* **ACTION ITEM**: Would you restate the full listing word for word and omit its pictures?

* **THE RECORDS**:
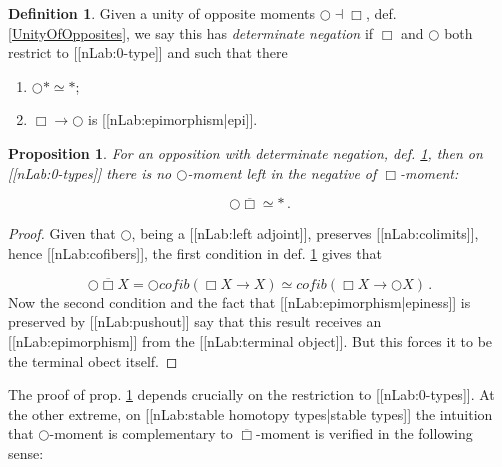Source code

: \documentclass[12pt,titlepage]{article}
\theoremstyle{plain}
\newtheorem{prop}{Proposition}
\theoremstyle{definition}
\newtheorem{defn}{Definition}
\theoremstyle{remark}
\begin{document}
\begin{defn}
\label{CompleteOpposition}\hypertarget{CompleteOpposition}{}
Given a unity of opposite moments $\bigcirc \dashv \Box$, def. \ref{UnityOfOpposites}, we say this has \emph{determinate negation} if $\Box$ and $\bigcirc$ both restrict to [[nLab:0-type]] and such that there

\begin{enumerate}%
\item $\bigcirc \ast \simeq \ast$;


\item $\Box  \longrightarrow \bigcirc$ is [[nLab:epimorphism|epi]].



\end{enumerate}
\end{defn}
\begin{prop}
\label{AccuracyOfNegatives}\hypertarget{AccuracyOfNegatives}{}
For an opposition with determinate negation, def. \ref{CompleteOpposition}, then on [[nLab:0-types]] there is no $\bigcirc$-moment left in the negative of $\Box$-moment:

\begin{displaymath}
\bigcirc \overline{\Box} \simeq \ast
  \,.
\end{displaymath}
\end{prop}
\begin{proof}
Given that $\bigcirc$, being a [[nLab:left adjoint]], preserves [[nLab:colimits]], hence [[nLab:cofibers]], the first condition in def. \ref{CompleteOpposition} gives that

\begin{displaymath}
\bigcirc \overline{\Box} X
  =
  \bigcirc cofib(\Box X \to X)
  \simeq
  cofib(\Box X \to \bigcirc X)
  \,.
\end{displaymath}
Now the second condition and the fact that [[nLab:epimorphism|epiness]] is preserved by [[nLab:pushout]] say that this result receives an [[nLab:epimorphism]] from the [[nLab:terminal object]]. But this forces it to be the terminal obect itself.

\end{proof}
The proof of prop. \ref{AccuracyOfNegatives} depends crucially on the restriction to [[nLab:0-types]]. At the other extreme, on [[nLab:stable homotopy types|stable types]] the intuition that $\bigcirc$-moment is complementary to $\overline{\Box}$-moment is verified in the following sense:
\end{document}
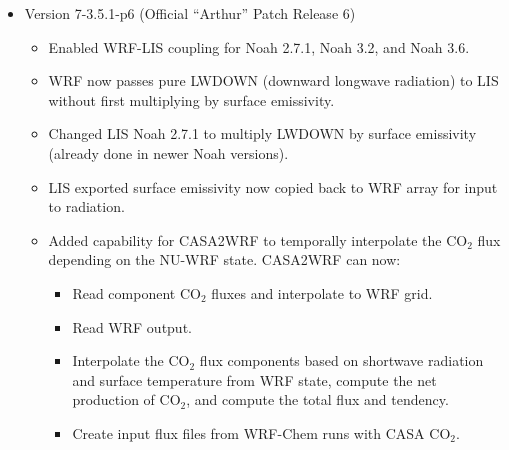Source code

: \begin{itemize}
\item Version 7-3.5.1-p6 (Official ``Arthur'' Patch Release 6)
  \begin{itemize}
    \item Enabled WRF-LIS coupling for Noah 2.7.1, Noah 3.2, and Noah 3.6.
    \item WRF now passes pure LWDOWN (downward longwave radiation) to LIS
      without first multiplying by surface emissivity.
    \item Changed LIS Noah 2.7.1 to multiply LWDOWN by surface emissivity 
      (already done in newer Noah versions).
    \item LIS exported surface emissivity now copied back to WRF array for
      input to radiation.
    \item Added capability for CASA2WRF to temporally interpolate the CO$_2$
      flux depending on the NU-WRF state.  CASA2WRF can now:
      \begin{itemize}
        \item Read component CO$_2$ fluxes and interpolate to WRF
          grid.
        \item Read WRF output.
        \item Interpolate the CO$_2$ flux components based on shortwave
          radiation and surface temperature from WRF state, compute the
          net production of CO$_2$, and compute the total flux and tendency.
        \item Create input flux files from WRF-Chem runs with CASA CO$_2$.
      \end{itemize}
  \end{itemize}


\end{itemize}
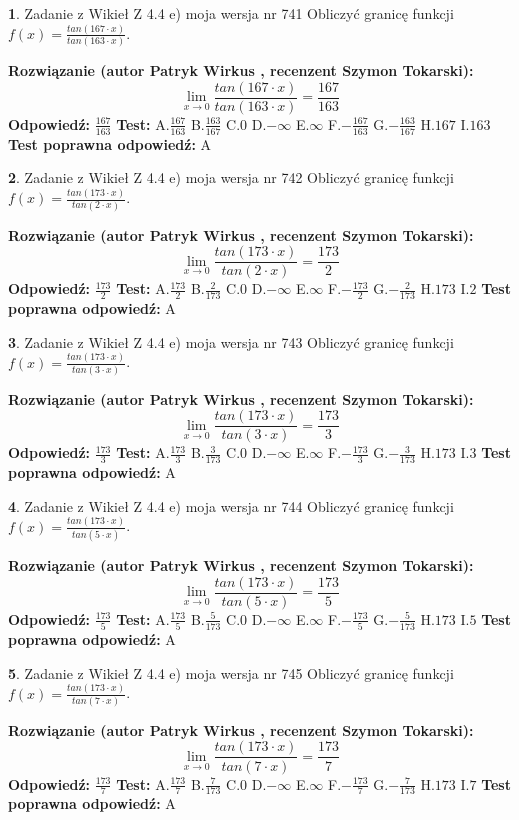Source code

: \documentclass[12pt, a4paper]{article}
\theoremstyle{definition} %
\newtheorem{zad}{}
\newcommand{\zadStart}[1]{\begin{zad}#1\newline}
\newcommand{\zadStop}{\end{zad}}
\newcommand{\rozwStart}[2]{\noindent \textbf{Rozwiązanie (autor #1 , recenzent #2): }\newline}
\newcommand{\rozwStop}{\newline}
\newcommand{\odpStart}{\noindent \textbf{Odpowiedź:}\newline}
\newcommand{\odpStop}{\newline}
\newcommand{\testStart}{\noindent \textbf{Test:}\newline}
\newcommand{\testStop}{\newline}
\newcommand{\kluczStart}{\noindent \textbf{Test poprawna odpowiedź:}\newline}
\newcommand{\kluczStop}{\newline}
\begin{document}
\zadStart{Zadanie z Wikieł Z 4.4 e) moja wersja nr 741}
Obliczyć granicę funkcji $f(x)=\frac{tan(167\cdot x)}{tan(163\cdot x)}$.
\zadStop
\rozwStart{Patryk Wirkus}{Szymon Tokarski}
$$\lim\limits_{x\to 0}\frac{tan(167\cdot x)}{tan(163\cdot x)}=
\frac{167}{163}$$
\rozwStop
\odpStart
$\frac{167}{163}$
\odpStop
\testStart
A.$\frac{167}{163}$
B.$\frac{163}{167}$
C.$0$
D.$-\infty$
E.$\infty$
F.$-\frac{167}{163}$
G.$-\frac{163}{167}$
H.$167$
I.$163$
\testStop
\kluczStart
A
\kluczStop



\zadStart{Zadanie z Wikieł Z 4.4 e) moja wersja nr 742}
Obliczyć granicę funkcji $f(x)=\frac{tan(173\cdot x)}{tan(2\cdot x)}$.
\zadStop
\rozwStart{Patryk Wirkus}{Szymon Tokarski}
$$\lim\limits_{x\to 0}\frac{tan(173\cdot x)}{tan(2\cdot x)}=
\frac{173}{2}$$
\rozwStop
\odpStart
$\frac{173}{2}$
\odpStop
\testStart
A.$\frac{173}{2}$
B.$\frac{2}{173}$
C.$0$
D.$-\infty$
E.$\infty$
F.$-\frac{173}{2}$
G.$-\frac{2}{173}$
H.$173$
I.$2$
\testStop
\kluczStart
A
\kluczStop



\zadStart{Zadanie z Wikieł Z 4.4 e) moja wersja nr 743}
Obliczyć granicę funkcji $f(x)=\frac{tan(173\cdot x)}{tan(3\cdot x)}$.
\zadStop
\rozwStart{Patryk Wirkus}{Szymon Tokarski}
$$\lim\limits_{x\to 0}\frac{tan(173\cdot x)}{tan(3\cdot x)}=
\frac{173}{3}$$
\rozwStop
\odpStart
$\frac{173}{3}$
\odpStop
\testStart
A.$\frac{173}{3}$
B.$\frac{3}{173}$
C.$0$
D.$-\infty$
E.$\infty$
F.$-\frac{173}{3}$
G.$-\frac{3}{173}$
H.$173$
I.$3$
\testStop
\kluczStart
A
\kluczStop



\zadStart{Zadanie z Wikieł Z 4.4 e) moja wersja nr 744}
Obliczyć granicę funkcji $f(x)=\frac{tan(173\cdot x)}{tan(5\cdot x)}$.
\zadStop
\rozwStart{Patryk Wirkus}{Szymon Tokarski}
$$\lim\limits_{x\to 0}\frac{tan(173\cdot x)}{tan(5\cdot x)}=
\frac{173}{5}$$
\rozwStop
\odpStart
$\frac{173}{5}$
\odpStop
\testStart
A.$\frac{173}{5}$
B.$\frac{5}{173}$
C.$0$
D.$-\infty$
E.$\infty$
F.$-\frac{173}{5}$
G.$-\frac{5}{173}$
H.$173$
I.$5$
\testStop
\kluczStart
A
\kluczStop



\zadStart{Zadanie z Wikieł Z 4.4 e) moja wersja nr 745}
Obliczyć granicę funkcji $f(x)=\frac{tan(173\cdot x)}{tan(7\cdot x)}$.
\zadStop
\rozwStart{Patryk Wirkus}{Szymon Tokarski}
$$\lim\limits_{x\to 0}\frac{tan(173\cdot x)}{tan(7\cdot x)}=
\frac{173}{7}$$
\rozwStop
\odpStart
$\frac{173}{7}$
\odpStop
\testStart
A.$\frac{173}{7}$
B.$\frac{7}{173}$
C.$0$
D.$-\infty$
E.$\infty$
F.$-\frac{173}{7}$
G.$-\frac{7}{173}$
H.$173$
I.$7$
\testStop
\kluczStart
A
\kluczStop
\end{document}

* **EXPECTED OUTPUT**:
Source code

: \documentclass[12pt,titlepage]{article}
\theoremstyle{plain}
\newtheorem{prop}{Proposition}
\theoremstyle{definition}
\newtheorem{defn}{Definition}
\theoremstyle{remark}
\begin{document}
\begin{defn}
\label{CompleteOpposition}\hypertarget{CompleteOpposition}{}
Given a unity of opposite moments $\bigcirc \dashv \Box$, def. \ref{UnityOfOpposites}, we say this has \emph{determinate negation} if $\Box$ and $\bigcirc$ both restrict to [[nLab:0-type]] and such that there

\begin{enumerate}%
\item $\bigcirc \ast \simeq \ast$;


\item $\Box  \longrightarrow \bigcirc$ is [[nLab:epimorphism|epi]].



\end{enumerate}
\end{defn}
\begin{prop}
\label{AccuracyOfNegatives}\hypertarget{AccuracyOfNegatives}{}
For an opposition with determinate negation, def. \ref{CompleteOpposition}, then on [[nLab:0-types]] there is no $\bigcirc$-moment left in the negative of $\Box$-moment:

\begin{displaymath}
\bigcirc \overline{\Box} \simeq \ast
  \,.
\end{displaymath}
\end{prop}
\begin{proof}
Given that $\bigcirc$, being a [[nLab:left adjoint]], preserves [[nLab:colimits]], hence [[nLab:cofibers]], the first condition in def. \ref{CompleteOpposition} gives that

\begin{displaymath}
\bigcirc \overline{\Box} X
  =
  \bigcirc cofib(\Box X \to X)
  \simeq
  cofib(\Box X \to \bigcirc X)
  \,.
\end{displaymath}
Now the second condition and the fact that [[nLab:epimorphism|epiness]] is preserved by [[nLab:pushout]] say that this result receives an [[nLab:epimorphism]] from the [[nLab:terminal object]]. But this forces it to be the terminal obect itself.

\end{proof}
The proof of prop. \ref{AccuracyOfNegatives} depends crucially on the restriction to [[nLab:0-types]]. At the other extreme, on [[nLab:stable homotopy types|stable types]] the intuition that $\bigcirc$-moment is complementary to $\overline{\Box}$-moment is verified in the following sense:
\end{document}
Source code

: \begin{itemize}
\item Version 7-3.5.1-p6 (Official ``Arthur'' Patch Release 6)
  \begin{itemize}
    \item Enabled WRF-LIS coupling for Noah 2.7.1, Noah 3.2, and Noah 3.6.
    \item WRF now passes pure LWDOWN (downward longwave radiation) to LIS
      without first multiplying by surface emissivity.
    \item Changed LIS Noah 2.7.1 to multiply LWDOWN by surface emissivity 
      (already done in newer Noah versions).
    \item LIS exported surface emissivity now copied back to WRF array for
      input to radiation.
    \item Added capability for CASA2WRF to temporally interpolate the CO$_2$
      flux depending on the NU-WRF state.  CASA2WRF can now:
      \begin{itemize}
        \item Read component CO$_2$ fluxes and interpolate to WRF
          grid.
        \item Read WRF output.
        \item Interpolate the CO$_2$ flux components based on shortwave
          radiation and surface temperature from WRF state, compute the
          net production of CO$_2$, and compute the total flux and tendency.
        \item Create input flux files from WRF-Chem runs with CASA CO$_2$.
      \end{itemize}
  \end{itemize}


\end{itemize}
Source code

: \documentclass[12pt, a4paper]{article}
\theoremstyle{definition} %
\newtheorem{zad}{}
\newcommand{\zadStart}[1]{\begin{zad}#1\newline}
\newcommand{\zadStop}{\end{zad}}
\newcommand{\rozwStart}[2]{\noindent \textbf{Rozwiązanie (autor #1 , recenzent #2): }\newline}
\newcommand{\rozwStop}{\newline}
\newcommand{\odpStart}{\noindent \textbf{Odpowiedź:}\newline}
\newcommand{\odpStop}{\newline}
\newcommand{\testStart}{\noindent \textbf{Test:}\newline}
\newcommand{\testStop}{\newline}
\newcommand{\kluczStart}{\noindent \textbf{Test poprawna odpowiedź:}\newline}
\newcommand{\kluczStop}{\newline}
\begin{document}
\zadStart{Zadanie z Wikieł Z 4.4 e) moja wersja nr 741}
Obliczyć granicę funkcji $f(x)=\frac{tan(167\cdot x)}{tan(163\cdot x)}$.
\zadStop
\rozwStart{Patryk Wirkus}{Szymon Tokarski}
$$\lim\limits_{x\to 0}\frac{tan(167\cdot x)}{tan(163\cdot x)}=
\frac{167}{163}$$
\rozwStop
\odpStart
$\frac{167}{163}$
\odpStop
\testStart
A.$\frac{167}{163}$
B.$\frac{163}{167}$
C.$0$
D.$-\infty$
E.$\infty$
F.$-\frac{167}{163}$
G.$-\frac{163}{167}$
H.$167$
I.$163$
\testStop
\kluczStart
A
\kluczStop



\zadStart{Zadanie z Wikieł Z 4.4 e) moja wersja nr 742}
Obliczyć granicę funkcji $f(x)=\frac{tan(173\cdot x)}{tan(2\cdot x)}$.
\zadStop
\rozwStart{Patryk Wirkus}{Szymon Tokarski}
$$\lim\limits_{x\to 0}\frac{tan(173\cdot x)}{tan(2\cdot x)}=
\frac{173}{2}$$
\rozwStop
\odpStart
$\frac{173}{2}$
\odpStop
\testStart
A.$\frac{173}{2}$
B.$\frac{2}{173}$
C.$0$
D.$-\infty$
E.$\infty$
F.$-\frac{173}{2}$
G.$-\frac{2}{173}$
H.$173$
I.$2$
\testStop
\kluczStart
A
\kluczStop



\zadStart{Zadanie z Wikieł Z 4.4 e) moja wersja nr 743}
Obliczyć granicę funkcji $f(x)=\frac{tan(173\cdot x)}{tan(3\cdot x)}$.
\zadStop
\rozwStart{Patryk Wirkus}{Szymon Tokarski}
$$\lim\limits_{x\to 0}\frac{tan(173\cdot x)}{tan(3\cdot x)}=
\frac{173}{3}$$
\rozwStop
\odpStart
$\frac{173}{3}$
\odpStop
\testStart
A.$\frac{173}{3}$
B.$\frac{3}{173}$
C.$0$
D.$-\infty$
E.$\infty$
F.$-\frac{173}{3}$
G.$-\frac{3}{173}$
H.$173$
I.$3$
\testStop
\kluczStart
A
\kluczStop



\zadStart{Zadanie z Wikieł Z 4.4 e) moja wersja nr 744}
Obliczyć granicę funkcji $f(x)=\frac{tan(173\cdot x)}{tan(5\cdot x)}$.
\zadStop
\rozwStart{Patryk Wirkus}{Szymon Tokarski}
$$\lim\limits_{x\to 0}\frac{tan(173\cdot x)}{tan(5\cdot x)}=
\frac{173}{5}$$
\rozwStop
\odpStart
$\frac{173}{5}$
\odpStop
\testStart
A.$\frac{173}{5}$
B.$\frac{5}{173}$
C.$0$
D.$-\infty$
E.$\infty$
F.$-\frac{173}{5}$
G.$-\frac{5}{173}$
H.$173$
I.$5$
\testStop
\kluczStart
A
\kluczStop



\zadStart{Zadanie z Wikieł Z 4.4 e) moja wersja nr 745}
Obliczyć granicę funkcji $f(x)=\frac{tan(173\cdot x)}{tan(7\cdot x)}$.
\zadStop
\rozwStart{Patryk Wirkus}{Szymon Tokarski}
$$\lim\limits_{x\to 0}\frac{tan(173\cdot x)}{tan(7\cdot x)}=
\frac{173}{7}$$
\rozwStop
\odpStart
$\frac{173}{7}$
\odpStop
\testStart
A.$\frac{173}{7}$
B.$\frac{7}{173}$
C.$0$
D.$-\infty$
E.$\infty$
F.$-\frac{173}{7}$
G.$-\frac{7}{173}$
H.$173$
I.$7$
\testStop
\kluczStart
A
\kluczStop
\end{document}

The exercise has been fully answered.